NRW-Schulministerium: Keine Reisen in Corona-Risikogebiete

Das NRW-Schulministerium hat am Freitag landesweit alle Schulen angewiesen, alle Fahrten in vom Robert Koch-Institut benannte Corona-Risikogebiete abzusagen. Das gelte für Klassenfahrten, Studienfahrten und Schüleraustausche, teilte das Ministerium am Freitag mit. Die Ausbreitung des Coronavirus stelle die Schulen vor Herausforderungen, die nicht selten mit einer gewissen Verunsicherung einhergingen, stellte Ministerin Yvonne Gebauer (FDP) fest.

06.03.2020, 17:40 Uhr / Lesedauer: 1 min
Die nordrhein-westfälische Schulministerin Yvonne Gebauer (FDP) beantwortet während einer Pressekoferenz Fragen. Foto: Roland Weihrauch/dpa/Archivbild

Die nordrhein-westfälische Schulministerin Yvonne Gebauer (FDP) beantwortet während einer Pressekoferenz Fragen. Foto: Roland Weihrauch/dpa/Archivbild

„Deshalb wollen wir den Schulleitungen, den Lehrkräften, aber auch den Schülerinnen, Schülern und ihren Eltern Sicherheit geben. Bei der Absage von Schulfahrten in Risikogebiete haben wir uns daher für eine landesweit einheitliche Regelung entschieden“, sagte Gebauer. Damit Lehrern und Eltern kein finanzieller Schaden entstehe, etwa durch Stornierungen, stelle das Land finanzielle Mittel bereit.

Vor Schulfahrten in Nichtrisikogebiete im Ausland müssten sich die Schulen mit den jeweiligen Gesundheitsämtern vor Ort abstimmen. Klassen- und Studienfahrten innerhalb von Deutschland blieben davon unberührt.

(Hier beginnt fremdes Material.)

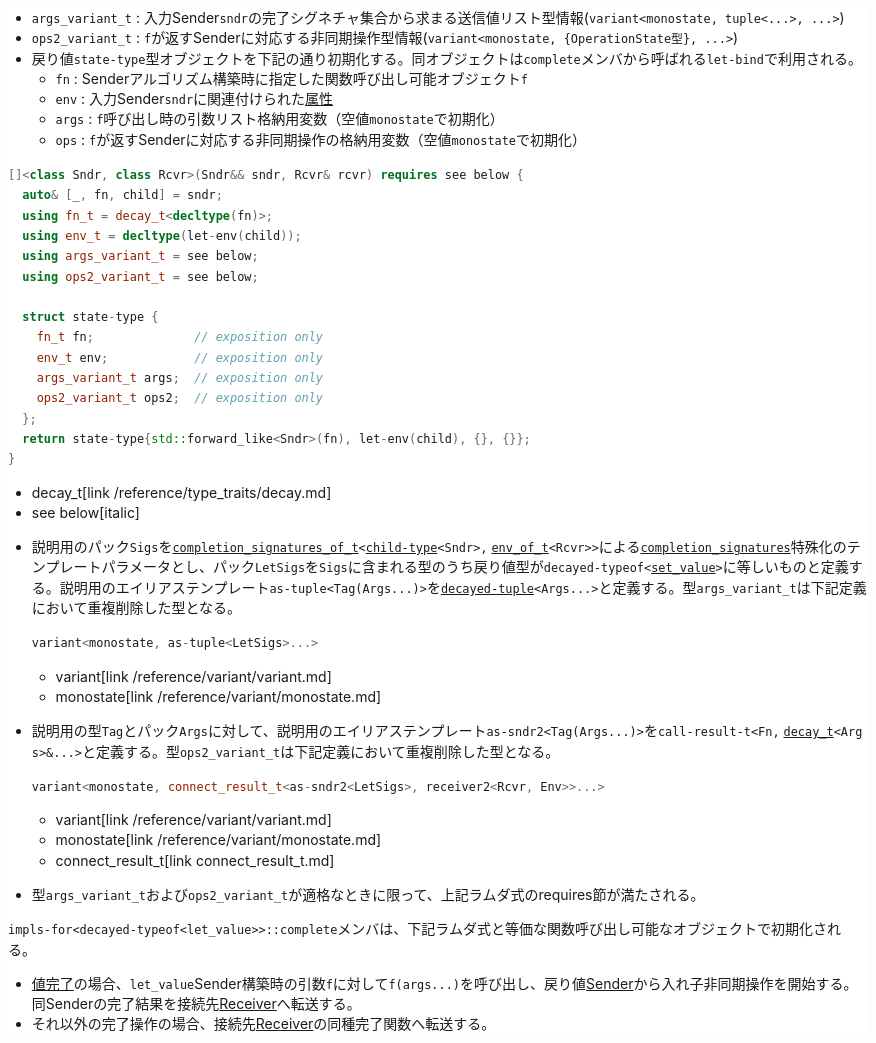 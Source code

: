 - `args_variant_t` : 入力Sender`sndr`の完了シグネチャ集合から求まる送信値リスト型情報(`variant<monostate, tuple<...>, ...>`)
- `ops2_variant_t` : `f`が返すSenderに対応する非同期操作型情報(`variant<monostate, {OperationState型}, ...>`)
- 戻り値`state-type`型オブジェクトを下記の通り初期化する。同オブジェクトは`complete`メンバから呼ばれる`let-bind`で利用される。
    - `fn` : Senderアルゴリズム構築時に指定した関数呼び出し可能オブジェクト`f`
    - `env` : 入力Sender`sndr`に関連付けられた[属性](../queryable.md)
    - `args` : `f`呼び出し時の引数リスト格納用変数（空値`monostate`で初期化）
    - `ops` : `f`が返すSenderに対応する非同期操作の格納用変数（空値`monostate`で初期化）

```cpp
[]<class Sndr, class Rcvr>(Sndr&& sndr, Rcvr& rcvr) requires see below {
  auto& [_, fn, child] = sndr;
  using fn_t = decay_t<decltype(fn)>;
  using env_t = decltype(let-env(child));
  using args_variant_t = see below;
  using ops2_variant_t = see below;

  struct state-type {
    fn_t fn;              // exposition only
    env_t env;            // exposition only
    args_variant_t args;  // exposition only
    ops2_variant_t ops2;  // exposition only
  };
  return state-type{std::forward_like<Sndr>(fn), let-env(child), {}, {}};
}
```
* decay_t[link /reference/type_traits/decay.md]
* see below[italic]

- 説明用のパック`Sigs`を[`completion_signatures_of_t`](completion_signatures_of_t.md)`<`[`child-type`](child-type.md)`<Sndr>,` [`env_of_t`](env_of_t.md)`<Rcvr>>`による[`completion_signatures`](completion_signatures.md)特殊化のテンプレートパラメータとし、パック`LetSigs`を`Sigs`に含まれる型のうち戻り値型が`decayed-typeof<`[`set_value`](set_value.md)`>`に等しいものと定義する。説明用のエイリアステンプレート`as-tuple<Tag(Args...)>`を[`decayed-tuple`](decayed-tuple.md)`<Args...>`と定義する。型`args_variant_t`は下記定義において重複削除した型となる。

    ```cpp
    variant<monostate, as-tuple<LetSigs>...>
    ```
    * variant[link /reference/variant/variant.md]
    * monostate[link /reference/variant/monostate.md]

- 説明用の型`Tag`とパック`Args`に対して、説明用のエイリアステンプレート`as-sndr2<Tag(Args...)>`を`call-result-t<Fn,` [`decay_t`](/reference/type_traits/decay.md)`<Args>&...>`と定義する。型`ops2_variant_t`は下記定義において重複削除した型となる。

    ```cpp
    variant<monostate, connect_result_t<as-sndr2<LetSigs>, receiver2<Rcvr, Env>>...>
    ```
    * variant[link /reference/variant/variant.md]
    * monostate[link /reference/variant/monostate.md]
    * connect_result_t[link connect_result_t.md]

- 型`args_variant_t`および`ops2_variant_t`が適格なときに限って、上記ラムダ式のrequires節が満たされる。

`impls-for<decayed-typeof<let_value>>::complete`メンバは、下記ラムダ式と等価な関数呼び出し可能なオブジェクトで初期化される。

- [値完了](set_value.md)の場合、`let_value`Sender構築時の引数`f`に対して`f(args...)`を呼び出し、戻り値[Sender](sender.md)から入れ子非同期操作を開始する。同Senderの完了結果を接続先[Receiver](receiver.md)へ転送する。
- それ以外の完了操作の場合、接続先[Receiver](receiver.md)の同種完了関数へ転送する。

Schüler aus Münster und dem Kreis Lippe hat die Entwicklung um das Coronavirus auf der Rückfahrt aus Südtirol eingeholt. Das Robert Koch-Institut hatte am Freitag Südtirol als Risikogebiet eingestuft. Nach der Ankunft der jeweiligen Gruppen in Lippe und in Münster sollten Proben genommen und die Schüler vorläufig in Quarantäne geschickt werden, teilten die Kreisverwaltung Lippe und die Stadt Münster mit. Einige Schüler des Lüttfeld Berufskollegs hatten den Angaben nach grippeartige Symptome.